説明

車両の空調制御装置

【課題】車両の空調制御装置において、空調性能確保のためのアイドルストップ解除をより的確に行い、空調性能を確保しつつ不要なアイドルストップ解除を防止することにある。
【解決手段】エンジン(1)がアイドルストップ状態にあることが検出され、設定温度変更量が設定温度所定値よりも大きいことが検出された場合に、エアミックスドア開度変化評価変数(α(n))を求め、風量変化評価変数(β(n))を求め、吸込口変化評価変数(γ(n))を求め、エアミックスドア開度変化評価変数(α(n))と風量変化評価変数(β(n))と吸込口変化評価変数(γ(n))の合計(α(n)+β(n)+γ(n))と評価変数所定値との大小関係を比較して、エンジン(1)のアイドルストップ状態の解除若しくは継続を実施する。

【発明の詳細な説明】
【技術分野】
【0001】
この発明は、車両の空調制御装置に係り、特に車室内への送風を行う車両の空調制御装置に関する。
【背景技術】
【0002】
近年、燃費性能に焦点を当てた自動車開発が増加しており、その一例として、停車時にエンジンを自動停止するアイドルストップ車が挙げられる。
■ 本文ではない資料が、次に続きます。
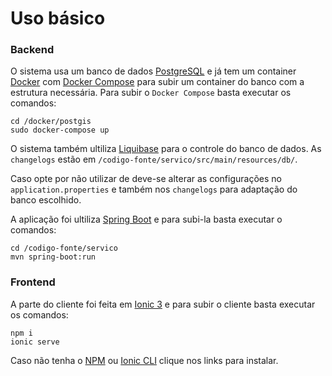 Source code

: # Uso básico

### Backend

O sistema usa um banco de dados [PostgreSQL](https://www.postgresql.org/) e já tem um container [Docker](https://www.docker.com/) com [Docker Compose](https://docs.docker.com/compose/) para subir um container do banco com a estrutura necessária.
Para subir o `Docker Compose` basta executar os comandos:

	cd /docker/postgis
	sudo docker-compose up

O sistema também ultiliza [Liquibase](http://www.liquibase.org/) para o controle do banco de dados. As `changelogs` estão em `/codigo-fonte/servico/src/main/resources/db/`.

Caso opte por não utilizar de deve-se alterar as configurações no `application.properties` e também nos `changelogs` para adaptação do banco escolhido.

A aplicação foi ultiliza [Spring Boot](https://projects.spring.io/spring-boot/) e para subi-la basta executar o comandos:

	cd /codigo-fonte/servico
	mvn spring-boot:run

### Frontend

A parte do cliente foi feita em [Ionic 3](https://ionicframework.com/) e para subir o cliente basta executar os comandos:

	npm i
	ionic serve

Caso não tenha o [NPM](https://www.npmjs.com/get-npm?utm_source=house&utm_medium=homepage&utm_campaign=free%20orgs&utm_term=Install%20npm) ou [Ionic CLI](https://ionicframework.com/getting-started) clique nos links para instalar.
また、車両の空調制御装置として、一般的に搭載されている空調用コンプレッサ、及び空調装置(A/C:HVACユニット)内のヒータコアが、エンジンの動力により機能する車両の場合、エンジンのアイドルストップ中は、動作停止となり、空調能力が低下する結果、ユーザが不快(暑い/寒い)に感じ易くなっている。
【先行技術文献】
【特許文献】
【0003】
【特許文献1】特開2009−96395号公報
【0004】
特許文献1に係る車両用空気調和装置およびその制御方法は、エンジンのアイドルストップ中に、ユーザが不快と感じて空調装置の設定温度を操作した場合に、その操作量が設定値に達すれば、エンジンを再駆動(アイドルストップ解除)させ、冷暖房性能を確保するものである。
【発明の概要】
【発明が解決しようとする課題】
【0005】
ところで、従来、空調装置の設定温度の操作等により、空調装置のエアミックスドア開度、風量、吸込口が自動制御される、いわゆる自動式の空調制御装置においては、そのユーザの操作量が設定値に達しても、自動制御の範囲でユーザが快適と感じる状況も存在することがある。
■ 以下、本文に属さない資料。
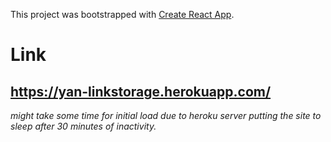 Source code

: This project was bootstrapped with [Create React App](https://github.com/facebook/create-react-app).

# Link

## https://yan-linkstorage.herokuapp.com/
*might take some time for initial load due to heroku server putting the site to sleep after 30 minutes of inactivity.*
例えば、高外気温(夏場)時に、エンジンのアイドルストップ中である場合において、ユーザが設定値以上の操作量を超えて設定温度を下げたとする。さらに、このとき、吸込口が外気導入から内気循環に変化したとする。すると、車両の外部の比較的高い温度の外気の取り込みが中止され、車室内に送風される空気の温度上昇を防止できて、アイドルストップ解除を行うことなく、ユーザが所望する車室内の温度を維持できる場合がある。
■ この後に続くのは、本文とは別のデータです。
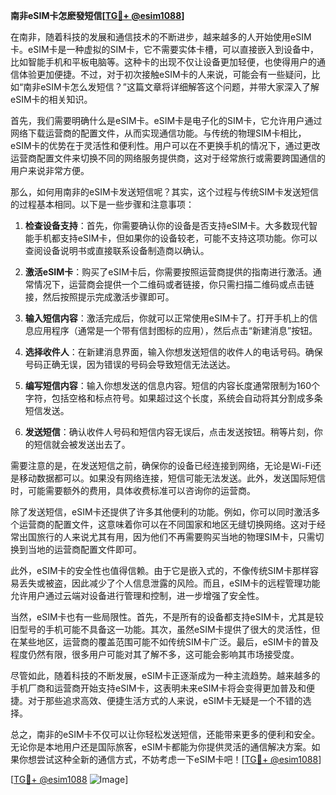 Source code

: **南非eSIM卡怎麽發短信[[TG💪+ @esim1088](https://t.me/s/esim1088)]**

在南非，随着科技的发展和通信技术的不断进步，越来越多的人开始使用eSIM卡。eSIM卡是一种虚拟的SIM卡，它不需要实体卡槽，可以直接嵌入到设备中，比如智能手机和平板电脑等。这种卡的出现不仅让设备更加轻便，也使得用户的通信体验更加便捷。不过，对于初次接触eSIM卡的人来说，可能会有一些疑问，比如“南非eSIM卡怎么发短信？”这篇文章将详细解答这个问题，并带大家深入了解eSIM卡的相关知识。

首先，我们需要明确什么是eSIM卡。eSIM卡是电子化的SIM卡，它允许用户通过网络下载运营商的配置文件，从而实现通信功能。与传统的物理SIM卡相比，eSIM卡的优势在于灵活性和便利性。用户可以在不更换手机的情况下，通过更改运营商配置文件来切换不同的网络服务提供商，这对于经常旅行或需要跨国通信的用户来说非常方便。

那么，如何用南非的eSIM卡发送短信呢？其实，这个过程与传统SIM卡发送短信的过程基本相同。以下是一些步骤和注意事项：

1. **检查设备支持**：首先，你需要确认你的设备是否支持eSIM卡。大多数现代智能手机都支持eSIM卡，但如果你的设备较老，可能不支持这项功能。你可以查阅设备说明书或直接联系设备制造商以确认。

2. **激活eSIM卡**：购买了eSIM卡后，你需要按照运营商提供的指南进行激活。通常情况下，运营商会提供一个二维码或者链接，你只需扫描二维码或点击链接，然后按照提示完成激活步骤即可。

3. **输入短信内容**：激活完成后，你就可以正常使用eSIM卡了。打开手机上的信息应用程序（通常是一个带有信封图标的应用），然后点击“新建消息”按钮。

4. **选择收件人**：在新建消息界面，输入你想发送短信的收件人的电话号码。确保号码正确无误，因为错误的号码会导致短信无法送达。

5. **编写短信内容**：输入你想发送的信息内容。短信的内容长度通常限制为160个字符，包括空格和标点符号。如果超过这个长度，系统会自动将其分割成多条短信发送。

6. **发送短信**：确认收件人号码和短信内容无误后，点击发送按钮。稍等片刻，你的短信就会被发送出去了。

需要注意的是，在发送短信之前，确保你的设备已经连接到网络，无论是Wi-Fi还是移动数据都可以。如果没有网络连接，短信可能无法发送。此外，发送国际短信时，可能需要额外的费用，具体收费标准可以咨询你的运营商。

除了发送短信，eSIM卡还提供了许多其他便利的功能。例如，你可以同时激活多个运营商的配置文件，这意味着你可以在不同国家和地区无缝切换网络。这对于经常出国旅行的人来说尤其有用，因为他们不再需要购买当地的物理SIM卡，只需切换到当地的运营商配置文件即可。

此外，eSIM卡的安全性也值得信赖。由于它是嵌入式的，不像传统SIM卡那样容易丢失或被盗，因此减少了个人信息泄露的风险。而且，eSIM卡的远程管理功能允许用户通过云端对设备进行管理和控制，进一步增强了安全性。

当然，eSIM卡也有一些局限性。首先，不是所有的设备都支持eSIM卡，尤其是较旧型号的手机可能不具备这一功能。其次，虽然eSIM卡提供了很大的灵活性，但在某些地区，运营商的覆盖范围可能不如传统SIM卡广泛。最后，eSIM卡的普及程度仍然有限，很多用户可能对其了解不多，这可能会影响其市场接受度。

尽管如此，随着科技的不断发展，eSIM卡正逐渐成为一种主流趋势。越来越多的手机厂商和运营商开始支持eSIM卡，这表明未来eSIM卡将会变得更加普及和便捷。对于那些追求高效、便捷生活方式的人来说，eSIM卡无疑是一个不错的选择。

总之，南非的eSIM卡不仅可以让你轻松发送短信，还能带来更多的便利和安全。无论你是本地用户还是国际旅客，eSIM卡都能为你提供灵活的通信解决方案。如果你想尝试这种全新的通信方式，不妨考虑一下eSIM卡吧！[[TG💪+ @esim1088](https://t.me/s/esim1088)]

[[TG💪+ @esim1088](https://t.me/s/esim1088) ![Image](https://i.postimg.cc/4NQfJmqS/Snipaste-2025-05-13-00-14-12.png)]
また、上記の特許文献1では、このように空調性能が確保できる場合であっても、アイドルストップ解除が実施されてしまい、燃費の悪化を招く不都合があった。
【0006】
そこで、この発明の目的は、空調性能確保のためのアイドルストップ解除をより的確に行い、空調性能を確保しつつ不要なアイドルストップ解除を防止することを可能とする車両の空調制御装置を提供することにある。
【課題を解決するための手段】
【0007】
この発明は、車室内に送風を行うためのブロアファンと、前記車室内に送風される空気を冷却するためのエバポレータと、前記車室内に送風される空気を昇温するヒータコアと、前記車室内に送風される空気の一部をヒータコアに流入させるエアミックスドアと、このエアミックスドアの開度を変更するエアミックスドア開度変更手段と、空気の吸込口を外気導入又は内気循環に切り換える吸込口変更手段とを備える空調装置を設け、この空調装置の送風の温度を変更するための設定温度変更手段を設け、前記空調装置を作動して前記車室内への送風を制御する制御手段を設けた車両の空調制御装置において、前記空調装置の設定温度を検出する設定温度検出手段を設け、エンジンがアイドルストップ実施状態にあることを検出するアイドルストップ実施検出手段を設け、前記アイドルストップ実施状態の解除若しくは継続を実施するアイドルストップ解除継続実施手段を設け、前記制御手段は、前記エアミックスドアの開度を検出するエアミックスドア開度検出手段と、前記アイドルストップ実施状態の解除又は継続を判定するアイドルストップ解除判定手段とを備え、前記エンジンがアイドルストップ状態にあることが検出され、設定温度変更量が設定温度所定値よりも大きいことが検出された場合に、前記エアミックスドアの開度の変化量からエアミックスドア開度変化評価変数を求め、前記車室内への吹出温度の変化量から風量変化評価変数を求め、前記吸込口の変化から吸込口変化評価変数を求め、この吸込口変化評価変数は、所望する暖房若しくは冷房の性能確保を阻害する場合に、前記エアミックスドア開度変化評価変数と前記風量変化評価変数とは異なる増減方向の値に採られ、前記エアミックスドア開度変化評価変数と前記風量変化評価変数と前記吸込口変化評価変数の合計と評価変数所定値との大小関係を比較して、前記アイドルストップ状態の解除若しくは継続を実施することを特徴とする。
【発明の効果】
【0008】
この発明の車両の空調制御装置は、空調性能確保のためのアイドルストップ解除をより的確に行い、空調性能を確保しつつ不要なアイドルストップ解除を防止することを可能とする。
【図面の簡単な説明】
【0009】
【図1】図1は車両の空調制御装置の制御ブロック図である。(実施例)
【図2】図2は車両の空調制御装置のシステム構成図である。(実施例)
【図3】図3は車両の空調制御のフローチャートである。(実施例)
【図4】図4は評価変数J(n)及び補足評価変数J(n−1)を算出するフローチャートである。(実施例)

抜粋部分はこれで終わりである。